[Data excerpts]
****************************************
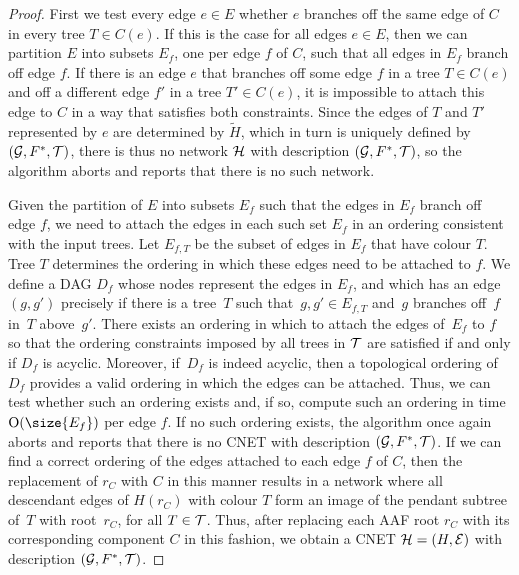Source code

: \begin{proof}
  First we test every edge $e \in E$ whether $e$ branches off the same edge of $C$ in every tree {$T\in C(e)$}.   If this is the case for all edges $e \in E$, then we can partition $E$ into   subsets $E_f$, one per edge $f$ of $C$, such that all edges in $E_f$ branch   off edge $f$.   If there is an edge $e$ that branches off some edge $f$ in a tree $T \in C(e)$   and off a different edge $f'$ in a tree $T' \in C(e)$, it is impossible to   attach this edge to $C$ in a way that satisfies both constraints.   Since the edges of $T$ and $T'$ represented by $e$ are determined by   $\tilde H$,   which in turn is uniquely defined by $(\mathcal{G}, F^*, \mathcal{T})$, there is thus no network   $\mathcal{H}$ with description $(\mathcal{G}, F^*, \mathcal{T})$, so the algorithm aborts and reports   that there is no such network. 

  Given the partition of $E$ into subsets $E_f$ such that the edges in $E_f$   branch off edge $f$, we need to attach the edges in each such set $E_f$   in an ordering consistent with the input trees.   Let $E_{f,T}$ be the subset of edges in $E_f$ that have colour $T$.   Tree $T$ determines the ordering in which these edges need to be attached to   $f$. We define a DAG $D_f$ whose nodes represent the edges in $E_f$, and {which has an edge~$(g,g')$ precisely if there is a tree~$T$ such that~$g,g'\in E_{f,T}$ and~$g$ branches off~$f$ in~$T$ above~$g'$.}   There exists an ordering in which to attach {the edges of~$E_f$} to $f$ so that   the ordering constraints imposed by all trees in $\mathcal{T}$ are satisfied if and   only if $D_f$ is acyclic. {Moreover, if~$D_f$ is indeed acyclic, then a topological ordering of $D_f$ provides a valid ordering in which the edges can be attached.}   Thus, we can test whether such an ordering exists and, if so, compute such   an ordering in time $\Oh(\size{E_f})$ per edge $f$.   If no such ordering exists, the algorithm once again aborts and reports that   there is no CNET with description $(\mathcal{G}, F^*, \mathcal{T})$.   If we can find a correct ordering of the edges attached to each edge $f$   of $C$, then the replacement of $r_C$ with $C$ in this manner results in   a network where all descendant edges of $H(r_C)$ with colour $T$ form   an image of {the pendant subtree of~$T$ with root~$r_C$}, for all $T \in \mathcal{T}$.   Thus, after replacing each AAF root $r_C$ with its corresponding component   $C$ in this fashion, we obtain a CNET $\mathcal{H} = (H, \mathcal{E})$ with   description $(\mathcal{G}, F^*, \mathcal{T})$.
\end{proof}


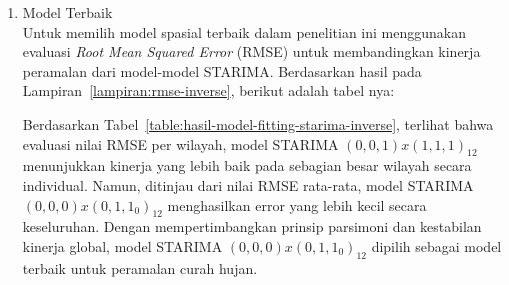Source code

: \begin{enumerate}[label=\Alph*.]
    Parameter yang diestimasi dari model yang telah diidentifikasi yaitu STARIMA $(0,0,1)(1,1,1)_{12}$ dan STARIMA $(0,0,0)(0,1,1_{0})_{12}$ menggunakan metode Maximum Likelihood, disajikan dalam Tabel~\ref{table:estimasi-paramater-starima-inverse}, bersama dengan standar error, nilai $t$, dan nilai $p$ masing-masing:
    
    Berdasarkan Tabel~\ref{table:estimasi-paramater-starima-inverse} hasil estimasi parameter dari kedua model dari lag spasial 0 dan lag spasial 1 yang di estimasi menggunakan metode Maximum Likelihood.
    Masing-masing parameter dilaporkan bersama standar error, nilai $t$, dan nilai $p$ untuk menilai signifikansi statistik.
    Secara umum berdasarkan signifikansi, model STARIMA dengan spatial lag 0 merupakan model terbaik. Model STARIMA $(0,0,1) x (1,1,1)_{12}$ dengan spatial lag 0 memiliki seluruh parameter yang signifikan dan mampu menangkap dinamika temporal jangka pendek serta pola musiman tahunan secara komprehensif.
    Sebaliknya, model STARIMA $(0,0,0) x (0,1,1_{0})_{12}$ dengan spatial lag 1 hanya menangkap komponen musiman dan menunjukkan struktur yang terlalu sederhana.
    Oleh karena itu, model dengan spatial lag 0 dinilai lebih layak digunakan sebagai model akhir dalam penelitian ini.

    \item Model Terbaik \\
    Untuk memilih model spasial terbaik dalam penelitian ini menggunakan evaluasi \textit{Root Mean Squared Error} (RMSE) untuk membandingkan kinerja peramalan dari model-model STARIMA. 
    Berdasarkan hasil pada Lampiran~\ref{lampiran:rmse-inverse},  berikut adalah tabel nya:
    
    Berdasarkan Tabel~\ref{table:hasil-model-fitting-starima-inverse}, terlihat bahwa evaluasi nilai RMSE per wilayah, model STARIMA $(0,0,1) x (1,1,1)_{12}$ menunjukkan kinerja yang lebih baik pada sebagian besar wilayah secara individual.
    Namun, ditinjau dari nilai RMSE rata-rata, model STARIMA $(0,0,0) x (0,1,1_{0})_{12}$ menghasilkan error yang lebih kecil secara keseluruhan.
    Dengan mempertimbangkan prinsip parsimoni dan kestabilan kinerja global, model STARIMA $(0,0,0) x (0,1,1_{0})_{12}$ dipilih sebagai model terbaik untuk peramalan curah hujan.


\end{enumerate}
****************************************
• To do
Copy the lines from the entries above in which the word "menunjukkan" appears.

• Written response
    Sebaliknya, model STARIMA $(0,0,0) x (0,1,1_{0})_{12}$ dengan spatial lag 1 hanya menangkap komponen musiman dan menunjukkan struktur yang terlalu sederhana.
    Berdasarkan Tabel~\ref{table:hasil-model-fitting-starima-inverse}, terlihat bahwa evaluasi nilai RMSE per wilayah, model STARIMA $(0,0,1) x (1,1,1)_{12}$ menunjukkan kinerja yang lebih baik pada sebagian besar wilayah secara individual.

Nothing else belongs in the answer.